Agreed.... Also, yeah the Kimber isnt cheap by any means, but oh man it feels great shooting it. Best $1200 I spent on a pistol. .45 cal 1911


----------



## redrumredrum89 (Apr 12, 2012)

get a "high point" hahahah


----------



## Bruiser (May 21, 2011)

Hi-Point!!! LOL Mind as well buy a Kahr Arms pistol...


----------



## greenkitty7 (Jan 26, 2011)

i have a ruger LC9, and i love it... the trigger pulls really long, but hey, it has no safety, so that is kind of like the safety. not a gun you take to the range just to shoot anyway. it fits in your pocket well. I also have the crimson trace on it and love it as well.


----------



## mossyoak54 (Jan 16, 2012)

Bruiser said:


> Hi-Point!!! LOL Mind as well buy a Kahr Arms pistol...


Don't knock it till you try it. As far as reliable I've dropped over 1,000 steel casing rounds through my hi point .45 flawlessly. It stays in my four wheeler and boat and never cleaned. I wouldn't carry one as it weighs alot but good bang for your buck IMO. 


Sent from the mans IPhone.


----------



## wmredneck (Dec 6, 2011)

^man tells the truth. I sold ALOT of them and had no returns. They're just so God awful looking and heavy as a brick. 






Wishing I was home instead of on the road using TapTalk


----------



## Bruiser (May 21, 2011)

Ive shot them before. I guess its a good beater gun to keep thrown in an atv or something.... but uhhh yeah, if you can afford better, definitely do. lol


----------



## jrpro130 (May 10, 2009)

LCP or LC9, whichever you prefer! I have both and love them.

I carry the g27 most though, P3at is for when I can't dress around it, or pocket carry. LC9 is kind of a wierd inbetween for me, if I can carry the lc9 I can carry the g27 so I usually carry my baby (g27).

My theory on it, you need to carry 100% of the time (if you carry at all), so however that gets acomplished...do it! I carry 2 different guns because sometimes shorts and a t shirt you can't conceal a sub compact very well...so I use the p3at.

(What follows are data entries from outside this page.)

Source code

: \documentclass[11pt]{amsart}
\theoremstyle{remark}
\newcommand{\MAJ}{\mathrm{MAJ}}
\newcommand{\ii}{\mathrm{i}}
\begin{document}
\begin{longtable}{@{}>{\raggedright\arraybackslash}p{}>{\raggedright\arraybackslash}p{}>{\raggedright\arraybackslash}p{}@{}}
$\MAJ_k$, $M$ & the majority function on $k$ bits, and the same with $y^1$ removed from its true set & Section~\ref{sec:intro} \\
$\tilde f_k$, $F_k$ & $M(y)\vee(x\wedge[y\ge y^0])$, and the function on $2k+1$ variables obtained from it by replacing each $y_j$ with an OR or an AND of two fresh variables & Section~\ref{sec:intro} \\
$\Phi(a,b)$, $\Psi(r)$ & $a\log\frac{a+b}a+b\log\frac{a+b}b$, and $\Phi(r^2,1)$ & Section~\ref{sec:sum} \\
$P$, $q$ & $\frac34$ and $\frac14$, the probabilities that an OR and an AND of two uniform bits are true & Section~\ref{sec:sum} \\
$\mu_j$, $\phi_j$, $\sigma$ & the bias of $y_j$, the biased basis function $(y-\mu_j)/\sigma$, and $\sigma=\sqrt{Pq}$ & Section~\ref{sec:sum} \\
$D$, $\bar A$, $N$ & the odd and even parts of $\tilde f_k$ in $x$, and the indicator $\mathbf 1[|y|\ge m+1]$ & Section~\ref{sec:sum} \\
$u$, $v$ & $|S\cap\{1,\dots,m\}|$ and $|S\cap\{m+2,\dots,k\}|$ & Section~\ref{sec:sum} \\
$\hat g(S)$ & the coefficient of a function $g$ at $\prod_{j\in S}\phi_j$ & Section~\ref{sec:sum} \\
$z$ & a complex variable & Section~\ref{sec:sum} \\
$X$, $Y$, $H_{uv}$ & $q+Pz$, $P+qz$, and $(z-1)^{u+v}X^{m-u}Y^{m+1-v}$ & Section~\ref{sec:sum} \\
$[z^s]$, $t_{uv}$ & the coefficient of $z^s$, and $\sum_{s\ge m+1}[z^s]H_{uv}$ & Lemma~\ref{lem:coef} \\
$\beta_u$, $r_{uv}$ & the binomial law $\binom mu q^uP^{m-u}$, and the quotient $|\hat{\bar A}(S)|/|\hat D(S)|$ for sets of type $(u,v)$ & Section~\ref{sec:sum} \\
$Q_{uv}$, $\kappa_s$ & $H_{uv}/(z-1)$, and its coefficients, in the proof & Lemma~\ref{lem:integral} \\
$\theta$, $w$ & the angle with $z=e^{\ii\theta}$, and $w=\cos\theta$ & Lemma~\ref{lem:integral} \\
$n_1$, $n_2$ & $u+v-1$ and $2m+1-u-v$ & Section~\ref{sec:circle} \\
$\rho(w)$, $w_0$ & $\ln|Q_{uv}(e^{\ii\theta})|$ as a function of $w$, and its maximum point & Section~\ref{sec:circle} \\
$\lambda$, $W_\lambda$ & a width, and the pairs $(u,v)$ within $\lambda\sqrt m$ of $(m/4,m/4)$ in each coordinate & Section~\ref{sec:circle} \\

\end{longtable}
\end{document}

The point is that you are carrying. Big guns make you lazy carrying and you think, oh man it's just too bulky/heavy and you end up stopping all together. 

If you get a few mins check out nutnfancy's "Obligation of Carry"






I know i didn't help you decide much, but I don't like the lc9 for carry...it's a nice gun and all but if I can carry that I can carry my 27.


----------



## mossyoak54 (Jan 16, 2012)

wmredneck said:


> ^man tells the truth. I sold ALOT of them and had no returns. They're just so God awful looking and heavy as a brick.
> 
> 
> 
> ...


Lol but the weight makes the .45 shoot like a .22 ha ha. They are pretty awful looking guns.


----------



## mossyoak54 (Jan 16, 2012)

Bruiser said:


> Ive shot them before. I guess its a good beater gun to keep thrown in an atv or something.... but uhhh yeah, if you can afford better, definitely do. lol


 
Thats the reason i bought it. And by all means i would not buy one as a carry weapon due to weight and size.


----------



## wmredneck (Dec 6, 2011)

Bruiser said:


> Ive shot them before. I guess its a good beater gun to keep thrown in an atv or something.... but uhhh yeah, if you can afford better, definitely do. lol


Ever seen a Comanche arms super Comanche? That is one heck of an ATV gun lol. 






Wishing I was home instead of on the road using TapTalk


----------



## J2! (May 8, 2010)

Decided to revive this thread with an update. I went with the Sig P290. Man all I can say it this gun is sweet. Shoots great and VERY accurate. I've only put a few hundred rounds through it but it worked flawlessly. At first I wasn't too crazy about the stiff trigger but I got used to it and am shooting it with very good accuracy now. Still kinda second guessing myself as it actually came down to this one or a Beretta PK40 which was the most comfortable gun I've held in my hand, it just fit my hand great. But basically went with the Sig because of reliability. Thanks for everyones suggestions.


----------



## Polaris425 (Dec 16, 2004)

I love a sig. Wish I could find an older P220 in .45


----------